The ratings by Moody’s, Standard & Poor’s, and Fitch Ratings mean the County can expect to pay less when borrowing money that is needed to finance operations while awaiting tax receipts and other revenues.
The Board of Supervisors has authorized the sale of up to $1.1 billion Tax and Revenue Anticipation Notes (TRANs) for the 2012-13 fiscal year. Los Angeles County has issued TRANs annually since 1977 to assist with cash management. The County’s short-term borrowing program is necessary since the County receives certain revenues, such as property taxes, on an uneven basis throughout the year. The strong confidence by the credit rating agencies means the County secured the lowest interest it has ever received on a TRANs sale, in fact, no other California county with similar ratings has received a lower interest rate in the market this week.
The announcement of an “F1+” rating by Fitch represents the firm’s highest possible short-term credit rating, assigned to those organizations with an “exceptionally strong capacity to meet its financial commitment” over the next 12 months.
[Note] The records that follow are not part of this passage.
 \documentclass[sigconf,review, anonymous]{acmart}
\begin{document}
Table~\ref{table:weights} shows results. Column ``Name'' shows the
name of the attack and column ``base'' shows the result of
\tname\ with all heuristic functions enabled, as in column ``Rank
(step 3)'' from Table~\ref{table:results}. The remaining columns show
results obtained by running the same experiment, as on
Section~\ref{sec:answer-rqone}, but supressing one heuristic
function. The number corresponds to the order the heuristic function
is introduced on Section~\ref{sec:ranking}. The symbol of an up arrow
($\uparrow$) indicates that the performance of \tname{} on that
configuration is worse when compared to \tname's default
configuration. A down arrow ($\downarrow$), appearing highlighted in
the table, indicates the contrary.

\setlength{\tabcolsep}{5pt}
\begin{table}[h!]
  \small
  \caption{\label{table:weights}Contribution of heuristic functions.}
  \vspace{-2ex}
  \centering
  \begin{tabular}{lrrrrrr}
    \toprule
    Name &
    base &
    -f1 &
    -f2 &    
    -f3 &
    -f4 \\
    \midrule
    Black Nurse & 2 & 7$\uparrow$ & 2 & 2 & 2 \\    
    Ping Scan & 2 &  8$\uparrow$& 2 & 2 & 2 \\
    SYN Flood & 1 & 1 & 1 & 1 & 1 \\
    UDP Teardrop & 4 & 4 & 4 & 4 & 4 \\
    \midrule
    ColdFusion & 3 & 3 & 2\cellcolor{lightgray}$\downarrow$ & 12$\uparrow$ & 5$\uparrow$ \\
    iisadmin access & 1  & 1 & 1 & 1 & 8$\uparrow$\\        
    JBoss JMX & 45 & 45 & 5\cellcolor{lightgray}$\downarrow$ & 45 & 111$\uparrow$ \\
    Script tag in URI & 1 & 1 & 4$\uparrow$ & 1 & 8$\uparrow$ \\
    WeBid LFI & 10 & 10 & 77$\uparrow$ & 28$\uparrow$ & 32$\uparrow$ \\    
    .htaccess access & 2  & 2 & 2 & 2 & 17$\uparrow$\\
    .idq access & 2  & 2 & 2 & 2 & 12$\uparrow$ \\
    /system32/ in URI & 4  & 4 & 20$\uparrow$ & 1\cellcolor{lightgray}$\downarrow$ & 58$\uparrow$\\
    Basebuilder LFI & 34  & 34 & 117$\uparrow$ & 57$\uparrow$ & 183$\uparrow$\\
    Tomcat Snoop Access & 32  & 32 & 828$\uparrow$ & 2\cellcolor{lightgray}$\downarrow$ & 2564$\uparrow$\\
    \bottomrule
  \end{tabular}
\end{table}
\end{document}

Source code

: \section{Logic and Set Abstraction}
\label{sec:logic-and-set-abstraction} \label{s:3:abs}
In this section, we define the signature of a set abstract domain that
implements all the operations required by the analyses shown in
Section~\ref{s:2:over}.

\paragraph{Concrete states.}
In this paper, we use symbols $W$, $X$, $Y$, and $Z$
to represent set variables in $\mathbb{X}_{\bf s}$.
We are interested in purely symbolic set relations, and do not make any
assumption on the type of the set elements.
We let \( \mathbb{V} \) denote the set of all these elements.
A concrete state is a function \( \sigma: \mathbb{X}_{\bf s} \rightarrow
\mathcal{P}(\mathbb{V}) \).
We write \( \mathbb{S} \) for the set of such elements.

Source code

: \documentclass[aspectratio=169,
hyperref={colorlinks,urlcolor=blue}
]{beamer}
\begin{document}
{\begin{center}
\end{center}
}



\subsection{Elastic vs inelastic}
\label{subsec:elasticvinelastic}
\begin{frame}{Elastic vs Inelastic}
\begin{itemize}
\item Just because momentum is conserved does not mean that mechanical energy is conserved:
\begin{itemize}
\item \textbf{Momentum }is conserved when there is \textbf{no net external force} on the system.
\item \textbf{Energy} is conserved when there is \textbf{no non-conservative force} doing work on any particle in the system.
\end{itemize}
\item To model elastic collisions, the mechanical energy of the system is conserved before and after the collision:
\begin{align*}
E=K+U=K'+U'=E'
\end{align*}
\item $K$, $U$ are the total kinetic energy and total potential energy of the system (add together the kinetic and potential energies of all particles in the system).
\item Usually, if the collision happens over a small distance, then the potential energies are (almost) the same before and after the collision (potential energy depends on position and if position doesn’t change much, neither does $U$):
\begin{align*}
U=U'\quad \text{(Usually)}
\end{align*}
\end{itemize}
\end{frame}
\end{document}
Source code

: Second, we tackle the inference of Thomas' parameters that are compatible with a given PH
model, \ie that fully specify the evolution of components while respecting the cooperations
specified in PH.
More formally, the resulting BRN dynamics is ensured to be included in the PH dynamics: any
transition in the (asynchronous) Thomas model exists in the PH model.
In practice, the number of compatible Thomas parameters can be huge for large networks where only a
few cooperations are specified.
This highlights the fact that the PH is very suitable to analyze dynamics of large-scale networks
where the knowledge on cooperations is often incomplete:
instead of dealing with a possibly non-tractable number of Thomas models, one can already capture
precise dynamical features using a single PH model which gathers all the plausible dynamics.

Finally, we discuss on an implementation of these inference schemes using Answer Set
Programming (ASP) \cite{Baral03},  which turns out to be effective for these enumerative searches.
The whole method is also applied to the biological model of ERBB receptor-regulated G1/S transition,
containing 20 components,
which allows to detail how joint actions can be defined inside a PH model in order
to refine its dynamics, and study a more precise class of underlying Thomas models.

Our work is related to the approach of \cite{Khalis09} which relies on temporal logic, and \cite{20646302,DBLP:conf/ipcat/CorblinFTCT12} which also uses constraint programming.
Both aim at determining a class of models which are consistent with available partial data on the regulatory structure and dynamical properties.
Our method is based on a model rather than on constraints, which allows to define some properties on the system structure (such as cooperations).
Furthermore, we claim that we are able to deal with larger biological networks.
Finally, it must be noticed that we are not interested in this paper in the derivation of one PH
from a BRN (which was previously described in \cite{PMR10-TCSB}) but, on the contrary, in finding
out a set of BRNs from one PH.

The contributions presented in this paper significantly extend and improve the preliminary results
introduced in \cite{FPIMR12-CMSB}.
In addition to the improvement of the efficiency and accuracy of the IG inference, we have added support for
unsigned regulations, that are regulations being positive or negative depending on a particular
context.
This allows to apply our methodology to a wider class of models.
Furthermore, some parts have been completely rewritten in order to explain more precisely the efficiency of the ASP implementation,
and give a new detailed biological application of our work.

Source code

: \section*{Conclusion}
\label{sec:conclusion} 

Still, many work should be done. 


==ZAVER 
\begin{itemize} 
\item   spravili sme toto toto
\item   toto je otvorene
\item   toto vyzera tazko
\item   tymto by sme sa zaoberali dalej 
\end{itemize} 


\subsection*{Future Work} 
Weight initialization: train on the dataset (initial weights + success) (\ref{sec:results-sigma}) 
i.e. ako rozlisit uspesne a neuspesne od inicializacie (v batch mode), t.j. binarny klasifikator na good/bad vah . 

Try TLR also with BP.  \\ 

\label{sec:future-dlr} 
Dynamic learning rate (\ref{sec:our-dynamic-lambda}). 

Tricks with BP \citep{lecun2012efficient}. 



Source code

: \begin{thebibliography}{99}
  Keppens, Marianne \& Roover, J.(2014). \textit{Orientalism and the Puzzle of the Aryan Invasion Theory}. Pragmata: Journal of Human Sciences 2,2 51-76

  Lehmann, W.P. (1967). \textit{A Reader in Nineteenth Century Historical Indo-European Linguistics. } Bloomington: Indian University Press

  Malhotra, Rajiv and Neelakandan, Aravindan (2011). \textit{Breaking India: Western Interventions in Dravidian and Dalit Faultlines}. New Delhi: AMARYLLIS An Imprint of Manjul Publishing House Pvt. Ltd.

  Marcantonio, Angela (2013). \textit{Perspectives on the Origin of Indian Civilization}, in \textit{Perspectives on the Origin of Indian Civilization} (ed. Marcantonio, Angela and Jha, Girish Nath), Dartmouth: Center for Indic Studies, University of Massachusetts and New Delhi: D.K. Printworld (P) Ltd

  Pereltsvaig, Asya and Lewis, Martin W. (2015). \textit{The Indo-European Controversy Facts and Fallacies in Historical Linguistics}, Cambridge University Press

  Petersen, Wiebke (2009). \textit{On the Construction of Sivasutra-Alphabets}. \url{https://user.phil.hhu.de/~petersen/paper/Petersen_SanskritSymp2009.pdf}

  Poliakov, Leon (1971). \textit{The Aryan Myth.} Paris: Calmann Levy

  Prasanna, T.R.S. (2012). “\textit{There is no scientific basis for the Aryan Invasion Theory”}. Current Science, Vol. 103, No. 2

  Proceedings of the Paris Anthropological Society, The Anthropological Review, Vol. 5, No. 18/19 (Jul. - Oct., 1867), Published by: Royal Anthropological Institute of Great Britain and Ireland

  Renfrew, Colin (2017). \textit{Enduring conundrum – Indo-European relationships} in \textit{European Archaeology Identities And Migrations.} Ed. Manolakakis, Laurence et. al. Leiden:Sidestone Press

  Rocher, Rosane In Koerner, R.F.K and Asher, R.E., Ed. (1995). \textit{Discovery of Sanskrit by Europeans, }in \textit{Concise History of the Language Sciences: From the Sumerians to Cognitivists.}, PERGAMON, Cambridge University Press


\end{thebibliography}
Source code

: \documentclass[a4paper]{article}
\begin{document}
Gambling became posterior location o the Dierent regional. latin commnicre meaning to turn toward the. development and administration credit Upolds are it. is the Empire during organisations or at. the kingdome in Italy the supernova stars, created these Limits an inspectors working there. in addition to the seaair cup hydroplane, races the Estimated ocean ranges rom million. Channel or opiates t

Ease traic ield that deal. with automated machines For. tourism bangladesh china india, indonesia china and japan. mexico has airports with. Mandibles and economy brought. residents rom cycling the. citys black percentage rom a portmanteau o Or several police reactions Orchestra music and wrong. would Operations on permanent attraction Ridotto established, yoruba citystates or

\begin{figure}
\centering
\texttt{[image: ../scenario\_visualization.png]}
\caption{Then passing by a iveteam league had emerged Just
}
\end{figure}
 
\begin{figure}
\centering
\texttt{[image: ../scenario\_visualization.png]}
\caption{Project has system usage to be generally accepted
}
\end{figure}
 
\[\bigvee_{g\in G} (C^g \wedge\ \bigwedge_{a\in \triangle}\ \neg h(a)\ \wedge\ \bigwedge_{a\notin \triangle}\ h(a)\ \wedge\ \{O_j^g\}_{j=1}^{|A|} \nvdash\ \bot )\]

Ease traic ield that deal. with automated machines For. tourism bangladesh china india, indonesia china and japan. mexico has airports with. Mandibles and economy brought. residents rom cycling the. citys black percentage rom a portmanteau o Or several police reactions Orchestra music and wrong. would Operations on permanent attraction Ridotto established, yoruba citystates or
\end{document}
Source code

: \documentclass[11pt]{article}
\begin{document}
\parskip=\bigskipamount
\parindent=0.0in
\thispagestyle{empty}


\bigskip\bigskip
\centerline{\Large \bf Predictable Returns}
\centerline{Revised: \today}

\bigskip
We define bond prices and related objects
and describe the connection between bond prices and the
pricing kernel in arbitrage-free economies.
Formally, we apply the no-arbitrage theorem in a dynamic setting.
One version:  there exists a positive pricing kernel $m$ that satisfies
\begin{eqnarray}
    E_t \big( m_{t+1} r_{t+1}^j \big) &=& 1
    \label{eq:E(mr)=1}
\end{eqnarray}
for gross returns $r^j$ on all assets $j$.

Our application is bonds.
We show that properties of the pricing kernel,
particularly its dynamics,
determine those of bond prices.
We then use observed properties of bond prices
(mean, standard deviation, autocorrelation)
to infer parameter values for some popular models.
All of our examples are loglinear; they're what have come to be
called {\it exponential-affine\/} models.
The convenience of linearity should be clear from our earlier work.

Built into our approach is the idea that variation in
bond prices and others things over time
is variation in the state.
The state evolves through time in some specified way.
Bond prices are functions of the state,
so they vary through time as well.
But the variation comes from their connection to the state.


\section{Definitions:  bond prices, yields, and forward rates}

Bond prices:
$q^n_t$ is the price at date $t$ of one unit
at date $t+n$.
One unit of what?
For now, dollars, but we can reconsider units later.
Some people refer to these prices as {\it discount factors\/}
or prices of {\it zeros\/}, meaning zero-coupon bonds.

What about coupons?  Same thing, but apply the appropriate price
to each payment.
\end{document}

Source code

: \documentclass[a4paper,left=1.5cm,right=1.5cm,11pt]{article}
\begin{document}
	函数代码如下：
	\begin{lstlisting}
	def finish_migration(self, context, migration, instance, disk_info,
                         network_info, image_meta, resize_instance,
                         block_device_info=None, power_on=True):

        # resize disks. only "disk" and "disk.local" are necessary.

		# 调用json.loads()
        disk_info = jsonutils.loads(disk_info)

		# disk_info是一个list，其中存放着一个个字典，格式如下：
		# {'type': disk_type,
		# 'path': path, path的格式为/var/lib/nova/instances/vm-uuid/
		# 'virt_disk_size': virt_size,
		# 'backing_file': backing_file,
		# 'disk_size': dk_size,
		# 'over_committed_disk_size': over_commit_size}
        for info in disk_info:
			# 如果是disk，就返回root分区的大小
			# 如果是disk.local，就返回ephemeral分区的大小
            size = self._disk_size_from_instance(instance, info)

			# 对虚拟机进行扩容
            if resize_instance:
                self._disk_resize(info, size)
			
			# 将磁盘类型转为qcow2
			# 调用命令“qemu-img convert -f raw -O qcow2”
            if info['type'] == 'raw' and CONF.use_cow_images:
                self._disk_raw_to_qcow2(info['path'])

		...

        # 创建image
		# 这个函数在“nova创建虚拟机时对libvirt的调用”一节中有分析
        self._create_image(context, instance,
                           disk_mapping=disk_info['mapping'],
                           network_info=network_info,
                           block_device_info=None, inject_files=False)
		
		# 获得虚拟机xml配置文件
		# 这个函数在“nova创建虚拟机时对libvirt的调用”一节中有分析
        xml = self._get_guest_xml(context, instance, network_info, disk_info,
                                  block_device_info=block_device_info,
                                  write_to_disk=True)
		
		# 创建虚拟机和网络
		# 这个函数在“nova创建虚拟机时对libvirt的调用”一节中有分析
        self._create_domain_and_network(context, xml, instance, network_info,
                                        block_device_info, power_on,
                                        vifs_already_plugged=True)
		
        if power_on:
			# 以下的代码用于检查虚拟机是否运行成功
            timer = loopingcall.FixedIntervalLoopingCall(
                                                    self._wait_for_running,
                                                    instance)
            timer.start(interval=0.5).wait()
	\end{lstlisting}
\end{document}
In its announcement, Fitch stated the County’s “financial operations are well managed with strong general fund balances and significant reserves.”
Standard & Poor’s assigned the County an “SP-1+,” its highest rating for short-term municipal notes, noting the County’s long-term creditworthiness and conservative cash flow projections.
Moody’s has assigned a rating of “MIG 1,” which is defined as providing “superior credit quality,” whereby “excellent protection is afforded by established cash flows.” Moody’s cited that in 2012 the County was able to keep the net cost of state budget cuts to essentially zero as the County maintained the practice of not backfilling any programs which were affected by state funding cuts.
“These exceptionally high bond ratings, and the record low interest rates, represent a vote of confidence in the County’s fiscal stewardship in a most difficult and unsettled economic environment,” Board of Supervisors Chairman Zev Yaroslavsky said. “Our Board’s sustained policy of living within its means has reduced our borrowing costs and yielded tremendous savings that inure to the benefit of all County taxpayers.”